The most recent issue of Institutional Investor (its "40th Anniversary Issue") has a series of interesting perspectives from the pioneers and leaders of the financial world ranging from John Bogle & Warren Buffett to Arthur Rock & Henry Kravis. If you can chase it down, it is quite the interesting read. One of the pieces is from Michael Milken who is on the road to redemption. In the piece he states:
"As financial technology is deployed around the world, it has the potential to reduce poverty and the kinds of tensions that breed terrorism."
The statistic that caught my attention the most was his comparison of Jamaica versus Singapore. He wrote:
"Taking this principle (giving talented leaders access to capital...e.g junk bonds) to the national level, there are only three ways for a country to build human capital: Increase knowledge and skills, improve the quality and length of life so people are more productive or import people with specific abilities. Some countries have done this better than others. Consider the two former British colonies of Jamaica and Singapore. Back when I was in school in 1960, their economies were similar, with a gross domestic product of about $1,900 per person (in current US dollars). But they chose different paths to development. Jamaica centered its economy on agriculture and tourism and today has a per capital GDP of about $3,900. Singapore, which developed its human and social capital and created a knowledge infrastructure, is a modern technology powerhouse with a GDP of more than $30,000 per person."

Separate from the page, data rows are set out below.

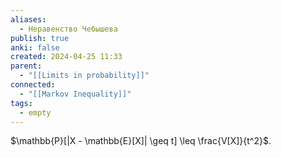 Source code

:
 ```yaml
---
aliases:
  - Неравенство Чебышева
publish: true
anki: false
created: 2024-04-25 11:33
parent:
  - "[[Limits in probability]]"
connected:
  - "[[Markov Inequality]]"
tags:
  - empty
---
```

$\mathbb{P}[|X - \mathbb{E}[X]| \geq t] \leq \frac{V[X]}{t^2}$. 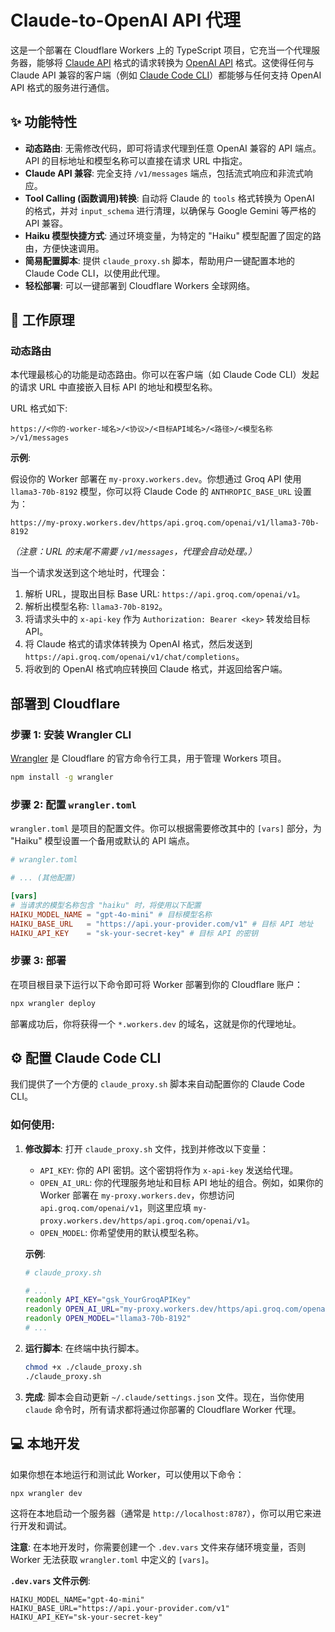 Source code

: 
# Claude-to-OpenAI API 代理

这是一个部署在 Cloudflare Workers 上的 TypeScript 项目，它充当一个代理服务器，能够将 [Claude API](https://docs.anthropic.com/claude/reference/messages_post) 格式的请求转换为 [OpenAI API](https://platform.openai.com/docs/api-reference/chat/create) 格式。这使得任何与 Claude API 兼容的客户端（例如 [Claude Code CLI](https://www.npmjs.com/package/@anthropic-ai/claude-code)）都能够与任何支持 OpenAI API 格式的服务进行通信。

## ✨ 功能特性

- **动态路由**: 无需修改代码，即可将请求代理到任意 OpenAI 兼容的 API 端点。API 的目标地址和模型名称可以直接在请求 URL 中指定。
- **Claude API 兼容**: 完全支持 `/v1/messages` 端点，包括流式响应和非流式响应。
- **Tool Calling (函数调用)转换**: 自动将 Claude 的 `tools` 格式转换为 OpenAI 的格式，并对 `input_schema` 进行清理，以确保与 Google Gemini 等严格的 API 兼容。
- **Haiku 模型快捷方式**: 通过环境变量，为特定的 "Haiku" 模型配置了固定的路由，方便快速调用。
- **简易配置脚本**: 提供 `claude_proxy.sh` 脚本，帮助用户一键配置本地的 Claude Code CLI，以使用此代理。
- **轻松部署**: 可以一键部署到 Cloudflare Workers 全球网络。

## 🚀 工作原理

### 动态路由

本代理最核心的功能是动态路由。你可以在客户端（如 Claude Code CLI）发起的请求 URL 中直接嵌入目标 API 的地址和模型名称。

URL 格式如下:
```
https://<你的-worker-域名>/<协议>/<目标API域名>/<路径>/<模型名称>/v1/messages
```

**示例**:

假设你的 Worker 部署在 `my-proxy.workers.dev`。你想通过 Groq API 使用 `llama3-70b-8192` 模型，你可以将 Claude Code 的 `ANTHROPIC_BASE_URL` 设置为：

```
https://my-proxy.workers.dev/https/api.groq.com/openai/v1/llama3-70b-8192
```
*（注意：URL 的末尾不需要 `/v1/messages`，代理会自动处理。）*

当一个请求发送到这个地址时，代理会：
1.  解析 URL，提取出目标 Base URL: `https://api.groq.com/openai/v1`。
2.  解析出模型名称: `llama3-70b-8192`。
3.  将请求头中的 `x-api-key` 作为 `Authorization: Bearer <key>` 转发给目标 API。
4.  将 Claude 格式的请求体转换为 OpenAI 格式，然后发送到 `https://api.groq.com/openai/v1/chat/completions`。
5.  将收到的 OpenAI 格式响应转换回 Claude 格式，并返回给客户端。

## 部署到 Cloudflare

### 步骤 1: 安装 Wrangler CLI

[Wrangler](https://developers.cloudflare.com/workers/wrangler/install-and-update/) 是 Cloudflare 的官方命令行工具，用于管理 Workers 项目。

```bash
npm install -g wrangler
```

### 步骤 2: 配置 `wrangler.toml`

`wrangler.toml` 是项目的配置文件。你可以根据需要修改其中的 `[vars]` 部分，为 "Haiku" 模型设置一个备用或默认的 API 端点。

```toml
# wrangler.toml

# ... (其他配置)

[vars]
# 当请求的模型名称包含 "haiku" 时，将使用以下配置
HAIKU_MODEL_NAME = "gpt-4o-mini" # 目标模型名称
HAIKU_BASE_URL   = "https://api.your-provider.com/v1" # 目标 API 地址
HAIKU_API_KEY    = "sk-your-secret-key" # 目标 API 的密钥
```

### 步骤 3: 部署

在项目根目录下运行以下命令即可将 Worker 部署到你的 Cloudflare 账户：

```bash
npx wrangler deploy
```

部署成功后，你将获得一个 `*.workers.dev` 的域名，这就是你的代理地址。

## ⚙️ 配置 Claude Code CLI

我们提供了一个方便的 `claude_proxy.sh` 脚本来自动配置你的 Claude Code CLI。

### 如何使用:

1.  **修改脚本**: 打开 `claude_proxy.sh` 文件，找到并修改以下变量：
    - `API_KEY`: 你的 API 密钥。这个密钥将作为 `x-api-key` 发送给代理。
    - `OPEN_AI_URL`: 你的代理服务地址和目标 API 地址的组合。例如，如果你的 Worker 部署在 `my-proxy.workers.dev`，你想访问 `api.groq.com/openai/v1`，则这里应填 `my-proxy.workers.dev/https/api.groq.com/openai/v1`。
    - `OPEN_MODEL`: 你希望使用的默认模型名称。

    **示例**:
    ```bash
    # claude_proxy.sh

    # ...
    readonly API_KEY="gsk_YourGroqAPIKey"
    readonly OPEN_AI_URL="my-proxy.workers.dev/https/api.groq.com/openai/v1"
    readonly OPEN_MODEL="llama3-70b-8192"
    # ...
    ```

2.  **运行脚本**: 在终端中执行脚本。
    ```bash
    chmod +x ./claude_proxy.sh
    ./claude_proxy.sh
    ```

3.  **完成**: 脚本会自动更新 `~/.claude/settings.json` 文件。现在，当你使用 `claude` 命令时，所有请求都将通过你部署的 Cloudflare Worker 代理。

## 💻 本地开发

如果你想在本地运行和测试此 Worker，可以使用以下命令：

```bash
npx wrangler dev
```

这将在本地启动一个服务器（通常是 `http://localhost:8787`），你可以用它来进行开发和调试。

**注意**: 在本地开发时，你需要创建一个 `.dev.vars` 文件来存储环境变量，否则 Worker 无法获取 `wrangler.toml` 中定义的 `[vars]`。

**`.dev.vars` 文件示例**:
```
HAIKU_MODEL_NAME="gpt-4o-mini"
HAIKU_BASE_URL="https://api.your-provider.com/v1"
HAIKU_API_KEY="sk-your-secret-key"
```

In the end, it is all about "empowering" the most talented people you can find, whether in entrepreneurship or philanthropy, through both capital and resources. This is what makes the difference in your city, your region or your country. Some view Venture Capital more as a day at the casino with bets spread out across the roulette table. Others view it is the critical enabler of innovation. I like Milken's final conclusion on his piece on philanthropy (which could also cover VC)..."It always involves more than just writing checks. It takes an entrepreneurial approach that seeks out best practices and empowers people to change the world."